The Court is not persuaded by the Individual Defendants' argument that, "in order for the fourth cause of action to even possibly proceed, a valid Title VII claim would have to have been found against the State." See Dkt. 21-1, at 13, Dkt. 51-1, at 14. This argument is, at best, incomplete. The Individual Defendants fail to address whether Rosenbaum is an "employer" within the meaning of the NYHRL. Moreover, at least one other court in this district has allowed NYHRL claims against an individual defendant to proceed while dismissing corresponding Title VII claims against the State. See, e.g., Kennedy v. New York, 167 F. Supp. 3d 451, 461 (W.D.N.Y. 2016) (denying motion to dismiss NYHRL claim against individual defendant and granting motion to dismiss Title VII claims against New York State and New York State Assembly because personal staff exemption to Title VII applied to Plaintiff).
For the reasons discussed above, the Individual Defendants' motion to dismiss (Dkt. 21) is GRANTED in part and DENIED in part. All of Plaintiff's official-capacity claims against the Individual Defendants for money damages are dismissed as barred by the Eleventh Amendment. Plaintiff's NYHRL claims otherwise survive solely under an aiding and abetting theory. Plaintiff's claims against the Individual Defendants under Section 1983 are dismissed as insufficiently pleaded. Plaintiff is granted leave to leave amend her Section 1983 claims against the Individual Defendants (to the extent they are not barred by Eleventh Amendment immunity) in order to show the requisite personal involvement.

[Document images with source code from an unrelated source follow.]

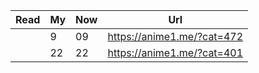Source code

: |Read| My| Now| Url|
|----| ----| ----| ----|
||9|09| https://anime1.me/?cat=472|多羅羅 |
||22|22| https://anime1.me/?cat=401|關於我轉生變成史萊姆這檔事 |

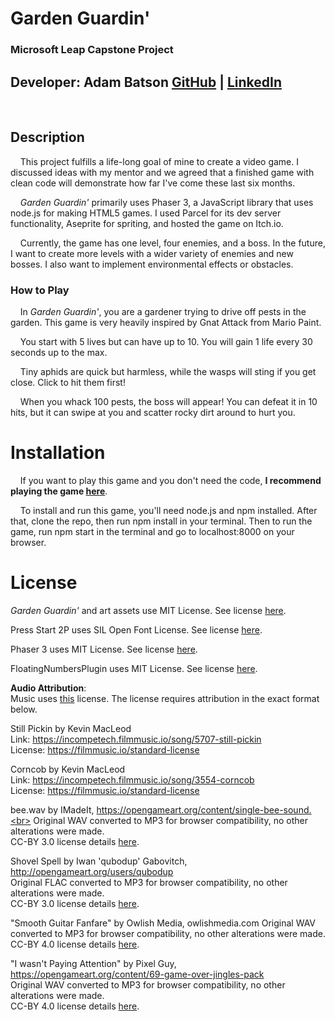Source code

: # **Garden Guardin'**

### **Microsoft Leap Capstone Project**

## **Developer:** Adam Batson [GitHub](https://github.com/tabatson) | [LinkedIn](https://linkedin.com/in/t-a-batson)

<br>

## **Description**

&nbsp;&nbsp;&nbsp;&nbsp;This project fulfills a life-long goal of mine to create a video game. I discussed ideas with my mentor and we agreed that a finished game with clean code will demonstrate how far I've come these last six months.

&nbsp;&nbsp;&nbsp;&nbsp;_Garden Guardin'_ primarily uses Phaser 3, a JavaScript library that uses node.js for making HTML5 games. I used Parcel for its dev server functionality, Aseprite for spriting, and hosted the game on Itch.io.

&nbsp;&nbsp;&nbsp;&nbsp;Currently, the game has one level, four enemies, and a boss. In the future, I want to create more levels with a wider variety of enemies and new bosses. I also want to implement environmental effects or obstacles.

### **How to Play**

&nbsp;&nbsp;&nbsp;&nbsp;In _Garden Guardin'_, you are a gardener trying to drive off pests in the garden. This game is very heavily inspired by Gnat Attack from Mario Paint.

&nbsp;&nbsp;&nbsp;&nbsp;You start with 5 lives but can have up to 10. You will gain 1 life every 30 seconds up to the max.

&nbsp;&nbsp;&nbsp;&nbsp;Tiny aphids are quick but harmless, while the wasps will sting if you get close. Click to hit them first!

&nbsp;&nbsp;&nbsp;&nbsp;When you whack 100 pests, the boss will appear! You can defeat it in 10 hits, but it can swipe at you and scatter rocky dirt around to hurt you.

# **Installation**

&nbsp;&nbsp;&nbsp;&nbsp;If you want to play this game and you don't need the code, **I recommend playing the game [here](https://adzebat.itch.io/garden-guardin)**.<br>

&nbsp;&nbsp;&nbsp;&nbsp;To install and run this game, you'll need node.js and npm installed. After that, clone the repo, then run npm install in your terminal. Then to run the game, run npm start in the terminal and go to localhost:8000 on your browser.

# **License**

_Garden Guardin'_ and art assets use MIT License. See license [here](https://github.com/tabatson/garden-guardin/blob/main/LICENSE).

Press Start 2P uses SIL Open Font License. See license [here](https://github.com/tabatson/garden-guardin/blob/main/src/assets/fonts/PressStart2P/LICENSE).

Phaser 3 uses MIT License. See license [here](https://phaser.io/download/license).

FloatingNumbersPlugin uses MIT License. See license [here](https://github.com/netgfx/Phaser-FloatingNumbersPlugin/blob/master/LICENSE).

**Audio Attribution**: <br>
Music uses [this](https://incompetech.filmmusic.io/standard-license) license. The license requires attribution in the exact format below.

Still Pickin by Kevin MacLeod <br>
Link: https://incompetech.filmmusic.io/song/5707-still-pickin <br>
License: https://filmmusic.io/standard-license

Corncob by Kevin MacLeod <br>
Link: https://incompetech.filmmusic.io/song/3554-corncob <br>
License: https://filmmusic.io/standard-license

bee.wav by IMadeIt, https://opengameart.org/content/single-bee-sound.<br>
Original WAV converted to MP3 for browser compatibility, no other alterations were made.<br>
CC-BY 3.0 license details [here](https://creativecommons.org/licenses/by/3.0/legalcode).

Shovel Spell by Iwan 'qubodup' Gabovitch, http://opengameart.org/users/qubodup<br>
Original FLAC converted to MP3 for browser compatibility, no other alterations were made.<br>
CC-BY 3.0 license details [here](https://creativecommons.org/licenses/by/3.0/legalcode).

"Smooth Guitar Fanfare" by Owlish Media, owlishmedia.com
Original WAV converted to MP3 for browser compatibility, no other alterations were made.<br>
CC-BY 4.0 license details [here](https://creativecommons.org/licenses/by/4.0/legalcode).

"I wasn't Paying Attention" by Pixel Guy, https://opengameart.org/content/69-game-over-jingles-pack<br>
Original WAV converted to MP3 for browser compatibility, no other alterations were made.<br>
CC-BY 4.0 license details [here](https://creativecommons.org/licenses/by/4.0/legalcode).
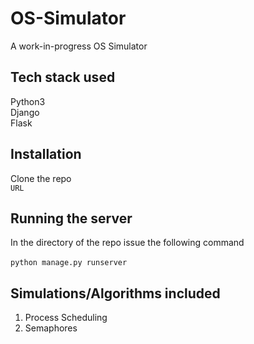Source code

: # OS-Simulator
A work-in-progress OS Simulator

## Tech stack used

Python3<br>
Django <br>
Flask

## Installation 
Clone the repo<br>
`URL`

## Running the server

In the  directory of the repo issue the following command<br><br>
`python manage.py runserver`

## Simulations/Algorithms included
1. Process Scheduling
2. Semaphores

V. THE STATE COURT DEFENDANTS' MOTION TO DISMISS
Plaintiff claims that the State Court Defendants are liable for discrimination on the basis of sex in violation of Title VII. Dkt. 49, ¶¶ 162-173 (first cause of action). The State Court Defendants argue that that Plaintiff's Title VII claims predating "October 30, 2019, are time-barred." Dkt. 53, at 9. They further argue that the claims based on acts alleged to have occurred "on or after October 30, 2019," should be dismissed because Plaintiff, as a "personal appointee" of Rosenbaum, "has no standing to assert" such claims against
the State Court Defendants. Id.
The Court does not address the State Court Defendants' arguments regarding dismissal of Plaintiff's NYHRL claim against them because Plaintiff has withdrawn that claim. See Dkt. 55, at 5-6.
For the reasons discussed below, Plaintiff's Title VII claims against the State Court Defendants may proceed to the extent that they post-date December 2019—which is when Plaintiff ceased serving as Rosenbaum's personal secretary—but are otherwise dismissed without leave to amend.
A. "Personal Staff" Exemption from Title VII
Under Title VII, it is "unlawful for an employer to discriminate against an employee because of her sex." Butler v. New York State Dept. of Law, 211 F.3d 739, 746 (2d Cir. 2000); 42 U.S.C. § 2000e-2(a). However, Title VII expressly exempts from the definition of "employee" any person "elected to public office in any state or political subdivision of any State by the qualified voters thereof," and, relevant here, "any person chosen by such officer to be on such officer's personal staff." 42 U.S.C. § 2000e(f).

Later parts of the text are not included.